### SOURCE DATA
==================================================
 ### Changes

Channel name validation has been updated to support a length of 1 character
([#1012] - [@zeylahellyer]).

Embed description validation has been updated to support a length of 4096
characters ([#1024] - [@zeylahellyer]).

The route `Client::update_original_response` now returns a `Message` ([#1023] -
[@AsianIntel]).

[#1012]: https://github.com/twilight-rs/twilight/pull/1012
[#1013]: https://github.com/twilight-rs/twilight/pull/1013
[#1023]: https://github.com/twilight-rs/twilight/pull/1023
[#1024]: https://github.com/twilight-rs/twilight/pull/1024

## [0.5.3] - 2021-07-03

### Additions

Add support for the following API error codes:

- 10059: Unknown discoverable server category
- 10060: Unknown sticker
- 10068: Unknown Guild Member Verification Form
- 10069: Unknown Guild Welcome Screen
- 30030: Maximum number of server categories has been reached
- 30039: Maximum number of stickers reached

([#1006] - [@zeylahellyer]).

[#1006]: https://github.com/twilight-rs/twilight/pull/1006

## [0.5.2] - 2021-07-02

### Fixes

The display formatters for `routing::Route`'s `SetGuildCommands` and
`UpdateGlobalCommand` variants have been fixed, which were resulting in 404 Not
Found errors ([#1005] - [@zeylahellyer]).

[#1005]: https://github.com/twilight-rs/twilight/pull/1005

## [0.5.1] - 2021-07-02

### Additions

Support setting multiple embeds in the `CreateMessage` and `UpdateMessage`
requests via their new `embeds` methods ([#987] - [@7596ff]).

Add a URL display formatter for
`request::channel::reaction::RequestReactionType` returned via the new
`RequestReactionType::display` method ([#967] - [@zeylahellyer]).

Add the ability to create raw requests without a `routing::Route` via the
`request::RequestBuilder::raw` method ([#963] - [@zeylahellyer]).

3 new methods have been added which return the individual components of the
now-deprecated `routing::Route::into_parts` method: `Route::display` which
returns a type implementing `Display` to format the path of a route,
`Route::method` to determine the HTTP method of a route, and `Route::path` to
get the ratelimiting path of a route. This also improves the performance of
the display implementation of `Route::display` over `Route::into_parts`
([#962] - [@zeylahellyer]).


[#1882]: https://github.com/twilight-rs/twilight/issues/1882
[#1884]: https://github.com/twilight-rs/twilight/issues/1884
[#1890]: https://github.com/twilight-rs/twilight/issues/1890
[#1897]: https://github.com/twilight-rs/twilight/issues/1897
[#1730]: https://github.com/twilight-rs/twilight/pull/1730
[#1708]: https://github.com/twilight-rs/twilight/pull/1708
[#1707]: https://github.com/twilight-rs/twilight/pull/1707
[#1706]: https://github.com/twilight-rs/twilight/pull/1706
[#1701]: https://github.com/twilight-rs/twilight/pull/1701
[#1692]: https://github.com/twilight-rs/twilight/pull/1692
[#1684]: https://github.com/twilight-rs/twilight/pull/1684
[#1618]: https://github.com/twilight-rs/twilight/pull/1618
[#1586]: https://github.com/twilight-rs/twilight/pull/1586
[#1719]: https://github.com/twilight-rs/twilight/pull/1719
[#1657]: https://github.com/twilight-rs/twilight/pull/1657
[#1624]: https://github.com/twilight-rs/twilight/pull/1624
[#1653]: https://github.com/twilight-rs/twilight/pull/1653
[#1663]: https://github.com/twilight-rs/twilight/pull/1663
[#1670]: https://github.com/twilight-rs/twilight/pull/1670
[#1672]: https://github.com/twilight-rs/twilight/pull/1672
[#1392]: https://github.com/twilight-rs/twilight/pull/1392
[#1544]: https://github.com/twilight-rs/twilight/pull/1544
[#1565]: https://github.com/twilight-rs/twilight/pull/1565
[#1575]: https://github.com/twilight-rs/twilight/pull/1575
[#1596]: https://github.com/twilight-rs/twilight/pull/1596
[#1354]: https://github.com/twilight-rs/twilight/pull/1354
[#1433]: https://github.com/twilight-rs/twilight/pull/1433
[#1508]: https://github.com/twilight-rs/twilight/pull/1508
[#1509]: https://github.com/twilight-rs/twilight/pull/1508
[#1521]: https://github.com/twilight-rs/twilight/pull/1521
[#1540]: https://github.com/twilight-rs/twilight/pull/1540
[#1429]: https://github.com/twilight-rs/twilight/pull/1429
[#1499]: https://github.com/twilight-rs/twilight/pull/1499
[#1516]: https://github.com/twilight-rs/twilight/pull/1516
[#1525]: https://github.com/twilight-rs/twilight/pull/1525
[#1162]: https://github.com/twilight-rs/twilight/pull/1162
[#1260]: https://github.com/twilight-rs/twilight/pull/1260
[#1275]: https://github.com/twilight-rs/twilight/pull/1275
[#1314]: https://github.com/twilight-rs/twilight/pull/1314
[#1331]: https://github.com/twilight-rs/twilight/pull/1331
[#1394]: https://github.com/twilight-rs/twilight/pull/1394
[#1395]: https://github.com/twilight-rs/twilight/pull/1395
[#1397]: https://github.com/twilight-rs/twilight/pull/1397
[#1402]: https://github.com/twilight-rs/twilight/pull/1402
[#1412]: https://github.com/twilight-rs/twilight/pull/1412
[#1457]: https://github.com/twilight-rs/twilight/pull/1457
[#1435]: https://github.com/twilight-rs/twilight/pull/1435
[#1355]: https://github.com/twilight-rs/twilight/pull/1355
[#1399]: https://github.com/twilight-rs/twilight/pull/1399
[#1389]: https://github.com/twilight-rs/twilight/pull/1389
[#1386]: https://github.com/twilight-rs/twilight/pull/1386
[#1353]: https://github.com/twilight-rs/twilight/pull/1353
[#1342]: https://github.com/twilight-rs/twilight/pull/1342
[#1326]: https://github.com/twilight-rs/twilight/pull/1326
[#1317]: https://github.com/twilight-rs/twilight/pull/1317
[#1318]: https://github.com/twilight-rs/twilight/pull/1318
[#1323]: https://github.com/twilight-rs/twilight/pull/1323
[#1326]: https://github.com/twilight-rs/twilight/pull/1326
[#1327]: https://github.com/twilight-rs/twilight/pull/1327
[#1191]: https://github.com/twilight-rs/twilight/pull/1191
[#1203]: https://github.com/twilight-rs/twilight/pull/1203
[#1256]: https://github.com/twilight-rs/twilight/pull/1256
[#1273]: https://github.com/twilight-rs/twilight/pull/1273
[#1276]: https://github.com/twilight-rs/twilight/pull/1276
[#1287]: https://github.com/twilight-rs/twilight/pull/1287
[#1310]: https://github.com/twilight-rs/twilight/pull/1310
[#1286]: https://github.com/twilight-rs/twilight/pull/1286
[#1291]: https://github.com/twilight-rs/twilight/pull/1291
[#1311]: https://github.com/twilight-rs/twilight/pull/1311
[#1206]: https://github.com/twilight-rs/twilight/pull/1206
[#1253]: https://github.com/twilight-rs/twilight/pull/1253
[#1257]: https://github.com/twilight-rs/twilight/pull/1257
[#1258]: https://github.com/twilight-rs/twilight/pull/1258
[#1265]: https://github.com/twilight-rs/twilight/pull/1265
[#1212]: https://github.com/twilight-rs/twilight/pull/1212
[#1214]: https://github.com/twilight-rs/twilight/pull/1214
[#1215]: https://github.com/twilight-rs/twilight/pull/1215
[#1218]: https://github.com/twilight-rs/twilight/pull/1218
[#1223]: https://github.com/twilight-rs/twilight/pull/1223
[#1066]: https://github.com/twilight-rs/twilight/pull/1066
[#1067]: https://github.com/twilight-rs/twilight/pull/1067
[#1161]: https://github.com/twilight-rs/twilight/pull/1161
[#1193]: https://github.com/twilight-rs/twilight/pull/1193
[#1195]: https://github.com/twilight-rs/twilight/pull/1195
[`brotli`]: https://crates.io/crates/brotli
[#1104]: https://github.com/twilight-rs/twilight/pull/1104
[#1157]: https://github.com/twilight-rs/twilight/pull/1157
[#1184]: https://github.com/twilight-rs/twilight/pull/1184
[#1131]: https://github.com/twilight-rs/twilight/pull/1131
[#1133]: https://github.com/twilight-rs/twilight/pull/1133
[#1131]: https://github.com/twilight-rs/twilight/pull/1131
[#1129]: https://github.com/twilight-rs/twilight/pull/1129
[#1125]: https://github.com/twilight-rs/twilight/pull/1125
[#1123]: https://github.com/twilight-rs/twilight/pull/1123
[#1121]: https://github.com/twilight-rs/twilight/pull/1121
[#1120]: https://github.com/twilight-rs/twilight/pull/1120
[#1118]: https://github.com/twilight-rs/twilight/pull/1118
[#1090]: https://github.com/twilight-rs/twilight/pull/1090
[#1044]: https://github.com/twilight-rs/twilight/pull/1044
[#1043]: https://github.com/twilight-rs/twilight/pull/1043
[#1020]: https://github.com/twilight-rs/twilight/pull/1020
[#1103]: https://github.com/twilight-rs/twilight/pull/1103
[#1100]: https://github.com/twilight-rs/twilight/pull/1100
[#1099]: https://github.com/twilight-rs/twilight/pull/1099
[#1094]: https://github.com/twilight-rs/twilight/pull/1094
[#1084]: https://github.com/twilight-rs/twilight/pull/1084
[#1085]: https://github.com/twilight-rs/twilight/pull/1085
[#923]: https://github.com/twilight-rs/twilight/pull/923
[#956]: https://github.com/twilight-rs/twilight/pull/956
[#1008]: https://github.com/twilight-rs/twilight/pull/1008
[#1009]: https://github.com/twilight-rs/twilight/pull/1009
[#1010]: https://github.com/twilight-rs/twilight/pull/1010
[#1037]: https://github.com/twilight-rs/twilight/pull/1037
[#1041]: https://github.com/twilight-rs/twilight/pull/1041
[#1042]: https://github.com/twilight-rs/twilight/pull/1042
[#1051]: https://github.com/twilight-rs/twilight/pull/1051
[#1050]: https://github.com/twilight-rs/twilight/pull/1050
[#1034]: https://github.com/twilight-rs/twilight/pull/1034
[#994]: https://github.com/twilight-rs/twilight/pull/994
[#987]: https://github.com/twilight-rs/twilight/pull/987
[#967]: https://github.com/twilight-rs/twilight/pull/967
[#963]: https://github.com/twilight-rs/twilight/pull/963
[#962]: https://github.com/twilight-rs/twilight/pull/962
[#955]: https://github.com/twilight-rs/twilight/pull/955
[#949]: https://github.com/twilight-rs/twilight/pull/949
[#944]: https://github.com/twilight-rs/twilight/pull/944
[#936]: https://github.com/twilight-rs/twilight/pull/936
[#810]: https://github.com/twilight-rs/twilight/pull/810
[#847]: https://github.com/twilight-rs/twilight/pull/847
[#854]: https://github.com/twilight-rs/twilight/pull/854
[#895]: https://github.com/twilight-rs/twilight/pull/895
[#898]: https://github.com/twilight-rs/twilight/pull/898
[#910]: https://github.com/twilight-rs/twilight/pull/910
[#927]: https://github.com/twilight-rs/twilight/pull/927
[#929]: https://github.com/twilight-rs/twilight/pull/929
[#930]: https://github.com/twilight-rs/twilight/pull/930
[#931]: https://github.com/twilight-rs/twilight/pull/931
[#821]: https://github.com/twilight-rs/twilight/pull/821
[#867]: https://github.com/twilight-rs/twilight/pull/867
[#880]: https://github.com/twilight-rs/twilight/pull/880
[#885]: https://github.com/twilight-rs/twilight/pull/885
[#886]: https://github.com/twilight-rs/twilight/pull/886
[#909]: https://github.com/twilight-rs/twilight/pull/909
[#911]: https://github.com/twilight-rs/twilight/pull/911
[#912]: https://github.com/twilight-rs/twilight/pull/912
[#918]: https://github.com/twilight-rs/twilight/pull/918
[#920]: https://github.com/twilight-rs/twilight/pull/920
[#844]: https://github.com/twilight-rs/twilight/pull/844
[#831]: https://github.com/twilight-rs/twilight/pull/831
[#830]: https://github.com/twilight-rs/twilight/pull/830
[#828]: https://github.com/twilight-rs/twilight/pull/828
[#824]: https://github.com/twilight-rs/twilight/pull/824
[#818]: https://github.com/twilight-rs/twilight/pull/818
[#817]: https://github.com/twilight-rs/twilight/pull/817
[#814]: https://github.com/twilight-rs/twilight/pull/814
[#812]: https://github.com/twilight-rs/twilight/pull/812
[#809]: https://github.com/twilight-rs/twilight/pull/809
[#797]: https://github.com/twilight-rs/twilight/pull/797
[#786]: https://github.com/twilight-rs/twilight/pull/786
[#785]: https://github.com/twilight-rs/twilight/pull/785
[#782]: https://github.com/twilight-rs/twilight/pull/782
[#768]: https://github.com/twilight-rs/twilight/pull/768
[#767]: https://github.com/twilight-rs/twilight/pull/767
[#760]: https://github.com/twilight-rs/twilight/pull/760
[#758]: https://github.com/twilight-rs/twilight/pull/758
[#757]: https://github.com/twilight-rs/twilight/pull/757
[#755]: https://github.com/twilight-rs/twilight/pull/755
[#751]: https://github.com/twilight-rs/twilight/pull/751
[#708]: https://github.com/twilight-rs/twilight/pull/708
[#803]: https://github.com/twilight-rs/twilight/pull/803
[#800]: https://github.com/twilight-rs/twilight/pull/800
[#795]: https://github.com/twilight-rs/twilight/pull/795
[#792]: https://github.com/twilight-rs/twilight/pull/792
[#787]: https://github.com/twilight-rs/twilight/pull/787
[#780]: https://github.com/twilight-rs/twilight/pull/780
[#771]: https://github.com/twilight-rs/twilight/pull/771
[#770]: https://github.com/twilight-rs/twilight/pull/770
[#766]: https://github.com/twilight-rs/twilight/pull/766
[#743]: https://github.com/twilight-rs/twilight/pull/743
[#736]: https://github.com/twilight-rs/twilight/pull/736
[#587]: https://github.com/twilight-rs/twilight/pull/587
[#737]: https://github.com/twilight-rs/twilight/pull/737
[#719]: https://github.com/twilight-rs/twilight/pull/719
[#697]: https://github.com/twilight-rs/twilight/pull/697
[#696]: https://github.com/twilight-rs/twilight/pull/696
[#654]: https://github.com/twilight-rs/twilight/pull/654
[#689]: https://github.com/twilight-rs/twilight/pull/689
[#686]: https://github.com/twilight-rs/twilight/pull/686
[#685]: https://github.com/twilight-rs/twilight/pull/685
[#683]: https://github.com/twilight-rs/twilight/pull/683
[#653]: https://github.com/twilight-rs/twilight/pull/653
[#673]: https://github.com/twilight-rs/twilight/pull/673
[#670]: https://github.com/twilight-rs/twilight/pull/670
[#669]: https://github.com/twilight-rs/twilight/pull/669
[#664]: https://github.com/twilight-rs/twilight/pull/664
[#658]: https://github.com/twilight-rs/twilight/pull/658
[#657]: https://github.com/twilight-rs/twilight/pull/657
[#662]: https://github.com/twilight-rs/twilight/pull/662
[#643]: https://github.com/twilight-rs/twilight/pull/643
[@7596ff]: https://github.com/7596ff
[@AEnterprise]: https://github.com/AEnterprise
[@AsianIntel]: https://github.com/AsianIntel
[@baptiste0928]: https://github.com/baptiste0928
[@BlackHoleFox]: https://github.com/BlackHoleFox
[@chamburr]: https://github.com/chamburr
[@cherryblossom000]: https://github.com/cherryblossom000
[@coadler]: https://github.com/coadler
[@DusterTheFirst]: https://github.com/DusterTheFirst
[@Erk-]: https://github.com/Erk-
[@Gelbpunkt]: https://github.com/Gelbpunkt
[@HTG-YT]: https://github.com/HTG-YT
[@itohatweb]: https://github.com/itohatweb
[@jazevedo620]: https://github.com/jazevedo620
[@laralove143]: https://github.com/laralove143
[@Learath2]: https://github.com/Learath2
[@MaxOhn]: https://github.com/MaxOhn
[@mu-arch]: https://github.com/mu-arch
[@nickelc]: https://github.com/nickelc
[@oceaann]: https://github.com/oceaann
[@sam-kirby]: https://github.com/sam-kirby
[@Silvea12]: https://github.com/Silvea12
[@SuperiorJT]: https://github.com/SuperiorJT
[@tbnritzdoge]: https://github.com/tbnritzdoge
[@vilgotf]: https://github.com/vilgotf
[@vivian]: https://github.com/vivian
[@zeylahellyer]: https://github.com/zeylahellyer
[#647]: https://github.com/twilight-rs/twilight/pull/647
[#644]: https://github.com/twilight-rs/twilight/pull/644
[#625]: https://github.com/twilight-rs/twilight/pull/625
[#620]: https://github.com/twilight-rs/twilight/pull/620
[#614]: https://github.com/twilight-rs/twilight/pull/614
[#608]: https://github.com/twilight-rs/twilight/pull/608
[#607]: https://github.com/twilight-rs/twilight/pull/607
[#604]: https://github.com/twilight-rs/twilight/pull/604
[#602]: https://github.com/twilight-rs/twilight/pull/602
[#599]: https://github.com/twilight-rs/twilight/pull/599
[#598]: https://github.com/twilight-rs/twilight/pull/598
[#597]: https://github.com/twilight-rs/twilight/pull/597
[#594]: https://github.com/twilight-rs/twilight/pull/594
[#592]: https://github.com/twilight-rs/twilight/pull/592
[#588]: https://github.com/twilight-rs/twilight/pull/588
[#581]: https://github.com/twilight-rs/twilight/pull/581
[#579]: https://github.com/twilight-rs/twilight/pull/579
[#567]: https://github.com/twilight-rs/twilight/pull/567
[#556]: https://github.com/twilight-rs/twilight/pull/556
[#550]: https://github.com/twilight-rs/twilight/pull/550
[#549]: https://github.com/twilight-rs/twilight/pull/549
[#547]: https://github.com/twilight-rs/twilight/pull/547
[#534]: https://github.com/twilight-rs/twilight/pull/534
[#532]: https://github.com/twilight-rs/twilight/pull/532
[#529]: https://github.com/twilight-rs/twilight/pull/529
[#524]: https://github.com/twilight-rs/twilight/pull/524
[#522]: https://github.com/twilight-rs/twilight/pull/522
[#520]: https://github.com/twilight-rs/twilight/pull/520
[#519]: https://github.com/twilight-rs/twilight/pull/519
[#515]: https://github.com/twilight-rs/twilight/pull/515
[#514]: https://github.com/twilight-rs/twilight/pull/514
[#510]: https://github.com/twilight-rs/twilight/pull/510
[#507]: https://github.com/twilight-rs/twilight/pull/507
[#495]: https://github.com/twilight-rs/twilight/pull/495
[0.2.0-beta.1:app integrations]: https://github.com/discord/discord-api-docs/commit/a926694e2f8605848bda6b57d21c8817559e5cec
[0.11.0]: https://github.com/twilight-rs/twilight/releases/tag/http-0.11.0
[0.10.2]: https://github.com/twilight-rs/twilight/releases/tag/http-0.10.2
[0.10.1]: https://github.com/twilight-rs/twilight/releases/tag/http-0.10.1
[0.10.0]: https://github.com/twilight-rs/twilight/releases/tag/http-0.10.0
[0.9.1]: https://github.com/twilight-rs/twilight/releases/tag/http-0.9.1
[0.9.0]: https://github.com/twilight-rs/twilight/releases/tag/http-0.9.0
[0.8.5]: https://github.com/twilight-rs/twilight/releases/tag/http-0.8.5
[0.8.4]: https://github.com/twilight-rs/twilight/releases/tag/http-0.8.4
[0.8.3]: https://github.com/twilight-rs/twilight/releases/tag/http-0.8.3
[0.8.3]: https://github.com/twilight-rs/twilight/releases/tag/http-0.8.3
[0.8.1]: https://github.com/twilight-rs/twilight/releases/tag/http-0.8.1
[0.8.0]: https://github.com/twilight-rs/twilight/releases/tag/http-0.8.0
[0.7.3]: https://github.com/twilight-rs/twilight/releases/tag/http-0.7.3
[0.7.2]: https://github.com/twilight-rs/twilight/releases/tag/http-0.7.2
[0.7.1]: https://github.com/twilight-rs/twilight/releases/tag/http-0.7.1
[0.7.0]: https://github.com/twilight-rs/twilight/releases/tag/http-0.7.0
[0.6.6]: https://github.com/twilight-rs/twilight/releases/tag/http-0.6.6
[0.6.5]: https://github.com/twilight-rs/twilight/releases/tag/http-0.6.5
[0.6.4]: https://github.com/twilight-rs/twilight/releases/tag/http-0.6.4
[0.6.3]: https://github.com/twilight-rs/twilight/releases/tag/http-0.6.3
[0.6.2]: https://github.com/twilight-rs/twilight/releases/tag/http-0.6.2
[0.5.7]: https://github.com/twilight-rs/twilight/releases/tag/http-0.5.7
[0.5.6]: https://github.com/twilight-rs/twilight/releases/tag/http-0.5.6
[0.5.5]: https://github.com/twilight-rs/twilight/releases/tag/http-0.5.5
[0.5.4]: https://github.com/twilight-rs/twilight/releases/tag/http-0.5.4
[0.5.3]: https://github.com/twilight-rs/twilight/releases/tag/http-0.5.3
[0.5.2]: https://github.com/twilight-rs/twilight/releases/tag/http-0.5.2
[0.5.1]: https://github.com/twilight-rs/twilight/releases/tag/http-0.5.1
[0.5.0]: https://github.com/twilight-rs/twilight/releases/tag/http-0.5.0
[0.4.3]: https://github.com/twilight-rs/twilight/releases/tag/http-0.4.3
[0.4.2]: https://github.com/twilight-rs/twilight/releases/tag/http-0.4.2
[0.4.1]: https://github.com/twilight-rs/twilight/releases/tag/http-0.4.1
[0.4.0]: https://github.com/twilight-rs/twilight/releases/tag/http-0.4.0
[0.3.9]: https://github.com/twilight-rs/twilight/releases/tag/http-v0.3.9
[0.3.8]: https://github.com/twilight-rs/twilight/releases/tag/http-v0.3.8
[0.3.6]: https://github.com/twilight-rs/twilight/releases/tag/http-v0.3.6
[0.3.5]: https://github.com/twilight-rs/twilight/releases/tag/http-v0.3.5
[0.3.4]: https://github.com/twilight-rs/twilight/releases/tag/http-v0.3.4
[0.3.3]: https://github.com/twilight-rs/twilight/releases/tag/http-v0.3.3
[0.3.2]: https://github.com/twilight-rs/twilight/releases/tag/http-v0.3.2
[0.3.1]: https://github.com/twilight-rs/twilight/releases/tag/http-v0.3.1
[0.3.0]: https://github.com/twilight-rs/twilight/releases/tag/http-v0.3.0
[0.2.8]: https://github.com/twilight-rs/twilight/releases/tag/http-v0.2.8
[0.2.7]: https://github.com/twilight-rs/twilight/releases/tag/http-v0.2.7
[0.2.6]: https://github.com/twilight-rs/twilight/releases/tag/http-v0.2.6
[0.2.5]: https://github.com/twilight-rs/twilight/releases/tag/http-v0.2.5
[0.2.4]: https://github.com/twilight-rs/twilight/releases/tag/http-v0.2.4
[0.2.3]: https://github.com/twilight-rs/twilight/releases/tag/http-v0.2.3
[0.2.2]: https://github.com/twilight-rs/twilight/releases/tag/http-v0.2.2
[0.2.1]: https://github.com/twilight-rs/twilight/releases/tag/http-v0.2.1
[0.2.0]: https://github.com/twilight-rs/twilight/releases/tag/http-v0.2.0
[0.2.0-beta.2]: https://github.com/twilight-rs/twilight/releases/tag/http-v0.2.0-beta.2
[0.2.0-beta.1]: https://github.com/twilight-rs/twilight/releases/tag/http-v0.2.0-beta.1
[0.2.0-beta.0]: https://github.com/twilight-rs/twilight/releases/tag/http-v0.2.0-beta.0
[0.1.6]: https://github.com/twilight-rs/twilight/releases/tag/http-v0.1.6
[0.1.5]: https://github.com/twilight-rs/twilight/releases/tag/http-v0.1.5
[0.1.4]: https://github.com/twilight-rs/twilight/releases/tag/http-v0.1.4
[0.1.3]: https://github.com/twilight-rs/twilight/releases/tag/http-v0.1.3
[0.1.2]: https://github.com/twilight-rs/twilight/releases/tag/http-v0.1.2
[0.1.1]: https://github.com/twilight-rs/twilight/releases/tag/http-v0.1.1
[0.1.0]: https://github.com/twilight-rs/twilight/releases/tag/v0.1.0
==================================================
Please copy the lines above from the line with "[#653]: https://github.com/twilight-rs/twilight/pull/653" up to and including the line with "[@AEnterprise]: https://github.com/AEnterprise", exactly as written and with nothing else.

### ANSWER BELOW
[#653]: https://github.com/twilight-rs/twilight/pull/653
[#673]: https://github.com/twilight-rs/twilight/pull/673
[#670]: https://github.com/twilight-rs/twilight/pull/670
[#669]: https://github.com/twilight-rs/twilight/pull/669
[#664]: https://github.com/twilight-rs/twilight/pull/664
[#658]: https://github.com/twilight-rs/twilight/pull/658
[#657]: https://github.com/twilight-rs/twilight/pull/657
[#662]: https://github.com/twilight-rs/twilight/pull/662
[#643]: https://github.com/twilight-rs/twilight/pull/643
[@7596ff]: https://github.com/7596ff
[@AEnterprise]: https://github.com/AEnterprise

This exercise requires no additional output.